• Requirement: Below are some records; output exactly the lines from the line with "pure-membership formula is" to the line with "with its literal", both ends kept, and nothing more.

• Available records:
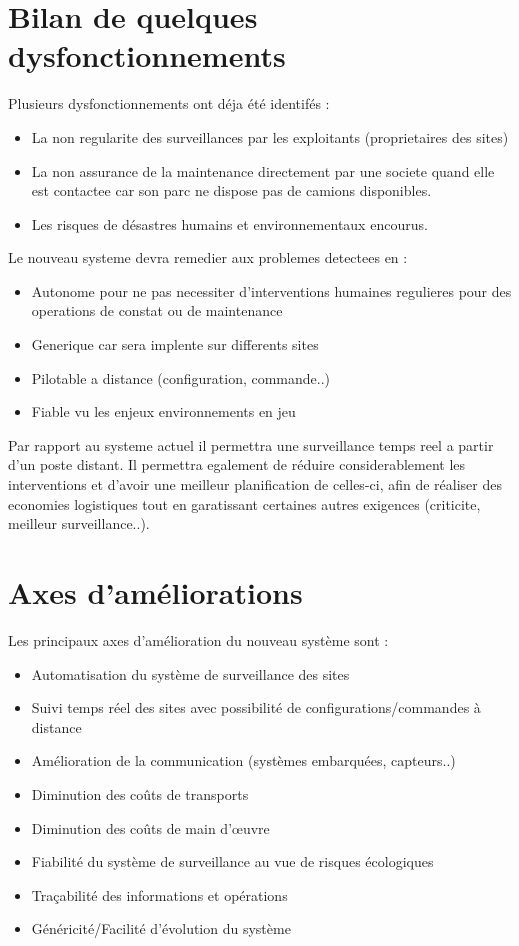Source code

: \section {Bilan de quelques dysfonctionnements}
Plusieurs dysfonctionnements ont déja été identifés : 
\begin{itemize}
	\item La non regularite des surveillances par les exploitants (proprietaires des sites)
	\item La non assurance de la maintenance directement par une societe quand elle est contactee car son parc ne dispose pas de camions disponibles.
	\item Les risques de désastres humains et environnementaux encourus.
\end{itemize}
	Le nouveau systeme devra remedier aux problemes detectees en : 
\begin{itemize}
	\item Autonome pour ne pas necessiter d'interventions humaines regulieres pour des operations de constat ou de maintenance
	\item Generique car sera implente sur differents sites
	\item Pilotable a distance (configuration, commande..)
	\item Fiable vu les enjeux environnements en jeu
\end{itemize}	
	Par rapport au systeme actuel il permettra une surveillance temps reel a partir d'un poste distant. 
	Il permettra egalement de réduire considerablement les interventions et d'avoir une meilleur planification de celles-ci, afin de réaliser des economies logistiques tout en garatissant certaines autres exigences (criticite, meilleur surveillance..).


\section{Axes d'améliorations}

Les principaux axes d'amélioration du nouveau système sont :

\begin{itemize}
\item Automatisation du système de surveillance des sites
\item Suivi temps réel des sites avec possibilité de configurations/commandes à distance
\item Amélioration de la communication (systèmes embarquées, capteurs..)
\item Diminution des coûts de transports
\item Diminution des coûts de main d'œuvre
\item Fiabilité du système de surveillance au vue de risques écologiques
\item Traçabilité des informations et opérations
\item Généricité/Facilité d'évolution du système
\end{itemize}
--
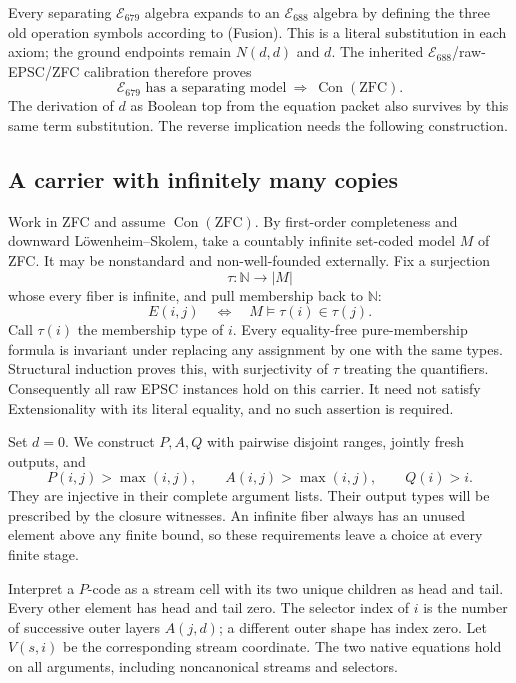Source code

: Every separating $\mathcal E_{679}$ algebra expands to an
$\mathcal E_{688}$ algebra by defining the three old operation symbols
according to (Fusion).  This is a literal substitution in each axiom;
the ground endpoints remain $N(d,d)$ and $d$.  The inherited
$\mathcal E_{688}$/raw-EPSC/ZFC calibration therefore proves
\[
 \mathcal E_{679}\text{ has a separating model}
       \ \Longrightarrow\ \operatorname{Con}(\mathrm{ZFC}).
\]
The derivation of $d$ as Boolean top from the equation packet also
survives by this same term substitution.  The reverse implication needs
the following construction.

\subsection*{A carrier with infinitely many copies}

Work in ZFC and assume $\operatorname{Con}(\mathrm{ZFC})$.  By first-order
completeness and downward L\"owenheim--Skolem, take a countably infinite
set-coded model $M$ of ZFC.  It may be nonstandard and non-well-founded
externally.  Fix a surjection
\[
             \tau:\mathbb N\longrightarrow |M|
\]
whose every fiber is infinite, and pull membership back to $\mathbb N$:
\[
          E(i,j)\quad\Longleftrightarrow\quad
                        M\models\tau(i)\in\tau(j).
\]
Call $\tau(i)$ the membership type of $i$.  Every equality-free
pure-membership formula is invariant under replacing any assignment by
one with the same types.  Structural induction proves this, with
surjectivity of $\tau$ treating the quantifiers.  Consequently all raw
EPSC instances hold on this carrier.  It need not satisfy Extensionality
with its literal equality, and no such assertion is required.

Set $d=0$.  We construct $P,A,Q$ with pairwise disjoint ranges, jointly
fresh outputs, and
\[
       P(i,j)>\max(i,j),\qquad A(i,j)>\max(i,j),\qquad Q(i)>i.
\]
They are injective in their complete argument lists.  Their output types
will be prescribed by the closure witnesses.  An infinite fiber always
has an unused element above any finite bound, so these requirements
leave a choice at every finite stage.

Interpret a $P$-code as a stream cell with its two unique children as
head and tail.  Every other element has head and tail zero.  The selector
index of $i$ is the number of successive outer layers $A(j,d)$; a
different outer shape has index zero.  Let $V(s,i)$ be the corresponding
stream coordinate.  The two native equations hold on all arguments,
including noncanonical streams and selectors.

• Reply:
pure-membership formula is invariant under replacing any assignment by
one with the same types.  Structural induction proves this, with
surjectivity of $\tau$ treating the quantifiers.  Consequently all raw
EPSC instances hold on this carrier.  It need not satisfy Extensionality
with its literal equality, and no such assertion is required.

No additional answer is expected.